Mike Owen, an Iowa State University Extension weed management specialist, says removing the existing corn stand can be accomplished several ways.
What herbicide was applied?
First, you can use glyphosate herbicide if the corn hybrid is not resistant to glyphosate. Or you can use tillage.
Second, replanting to soybeans may be more of a problem than you realize if one of the herbicides used has a rotational restriction that prohibits replanting to soybeans. "It is critically important that you know what was applied to the corn field and check the label to make sure that soybeans are a replant option," says Owen.
While farmers may rationalize that a herbicide (for example, atrazine) was used at a low rate and that the amount of rain has likely reduced the potential for injury to the rotational crop, it is important to follow the label. In many cases, this type of rationalization will result in serious damage to the soybean crop, he notes.

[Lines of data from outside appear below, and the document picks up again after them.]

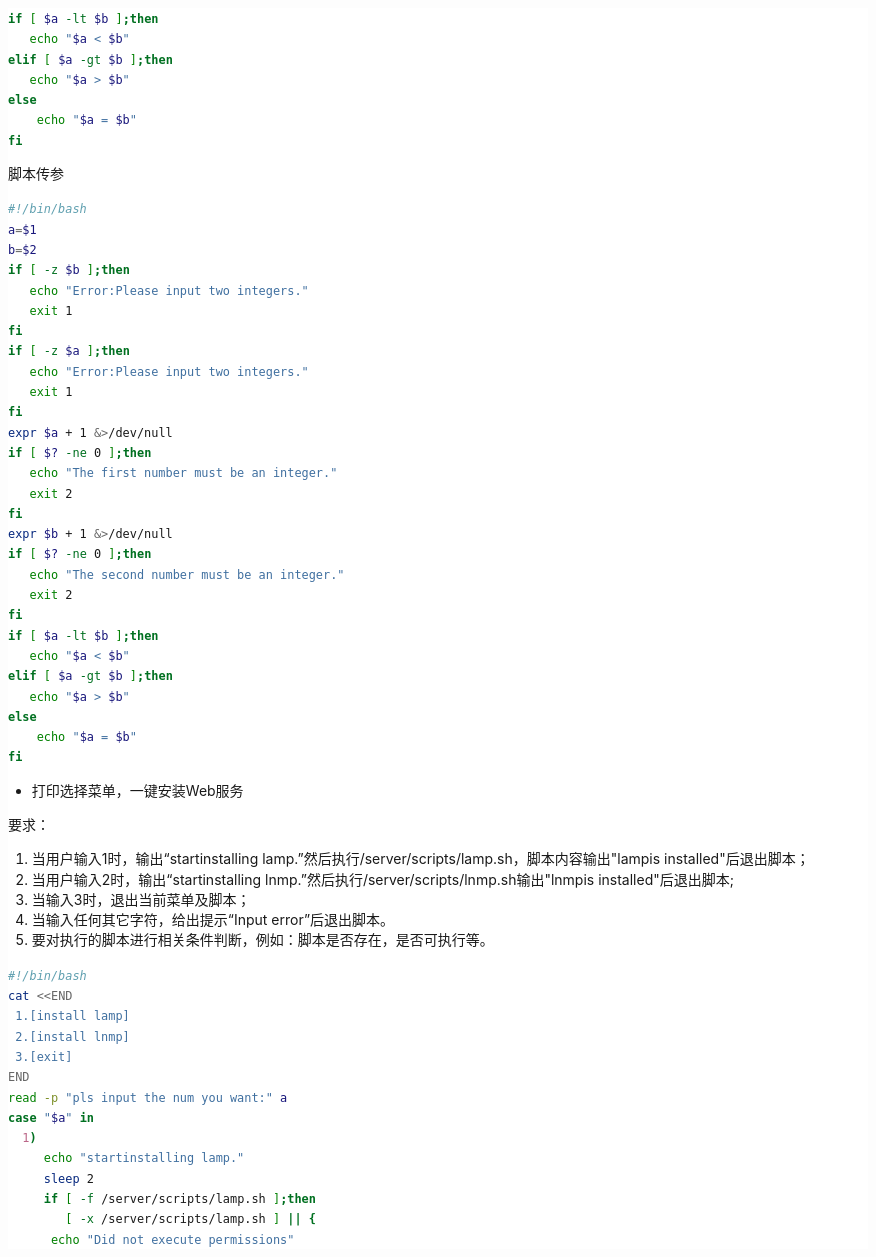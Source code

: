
 ```bash
if [ $a -lt $b ];then
   echo "$a < $b"
elif [ $a -gt $b ];then
   echo "$a > $b"
else
    echo "$a = $b"
fi
```
脚本传参
```bash
#!/bin/bash
a=$1
b=$2
if [ -z $b ];then
   echo "Error:Please input two integers."
   exit 1
fi
if [ -z $a ];then
   echo "Error:Please input two integers."
   exit 1
fi
expr $a + 1 &>/dev/null
if [ $? -ne 0 ];then
   echo "The first number must be an integer."
   exit 2
fi
expr $b + 1 &>/dev/null
if [ $? -ne 0 ];then
   echo "The second number must be an integer."
   exit 2
fi
if [ $a -lt $b ];then
   echo "$a < $b"
elif [ $a -gt $b ];then
   echo "$a > $b"
else
    echo "$a = $b"
fi
```

- 打印选择菜单，一键安装Web服务

要求：

1. 当用户输入1时，输出“startinstalling lamp.”然后执行/server/scripts/lamp.sh，脚本内容输出"lampis installed"后退出脚本；
2. 当用户输入2时，输出“startinstalling lnmp.”然后执行/server/scripts/lnmp.sh输出"lnmpis installed"后退出脚本;
3. 当输入3时，退出当前菜单及脚本；
4. 当输入任何其它字符，给出提示“Input error”后退出脚本。
5. 要对执行的脚本进行相关条件判断，例如：脚本是否存在，是否可执行等。 

```bash
#!/bin/bash
cat <<END
 1.[install lamp]
 2.[install lnmp]
 3.[exit]
END
read -p "pls input the num you want:" a
case "$a" in
  1)
     echo "startinstalling lamp."
     sleep 2
     if [ -f /server/scripts/lamp.sh ];then
        [ -x /server/scripts/lamp.sh ] || {
	  echo "Did not execute permissions"
```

Check the rotational interval
Owen has put together two tables listing some of the herbicide options available to control existing corn stands and the rotational intervals for replanting to soybeans. "Note that these are only an overview and you need to check the specific herbicide label prior to any replant decision," he emphasizes.
To view the information in the tables and for other advice on replanting options, go to www.extension.iastate.edu/CropNews/2008/0531MikeOwen2.htm
Getting back to the other question--if the previously applied herbicide requires that corn be replanted, how do you kill the existing poor stand of corn?
Kill an existing poor stand
If the corn hybrid is a known herbicide resistant cultivar, your options are somewhat limited. If the hybrid was Roundup Ready, Owen says the use of Liberty or paraquat aren't likely to consistently control the emerged corn.
If on the other hand, the cultivar was not Roundup Ready, you have an excellent option with use of glyphosate, he adds. But keep in mind that some corn hybrids are genetically engineered to be resistant to both glyphosate and Liberty. Check with the seed company to make sure the hybrid you have is not resistant to multiple herbicides.
In cases where the hybrid is a Roundup Ready cultivar or a hybrid with multiple herbicide resistance, Owen says you are limited to tillage or the use of Select Max. Select Max herbicide has a supplemental label for control of corn in replant situations, but requires a 6 day interval between application and replanting corn.
"Before you consider replanting to soybeans, it is imperative that you determine whether a previously applied corn herbicide or herbicides does not restrict your replanting options," he adds.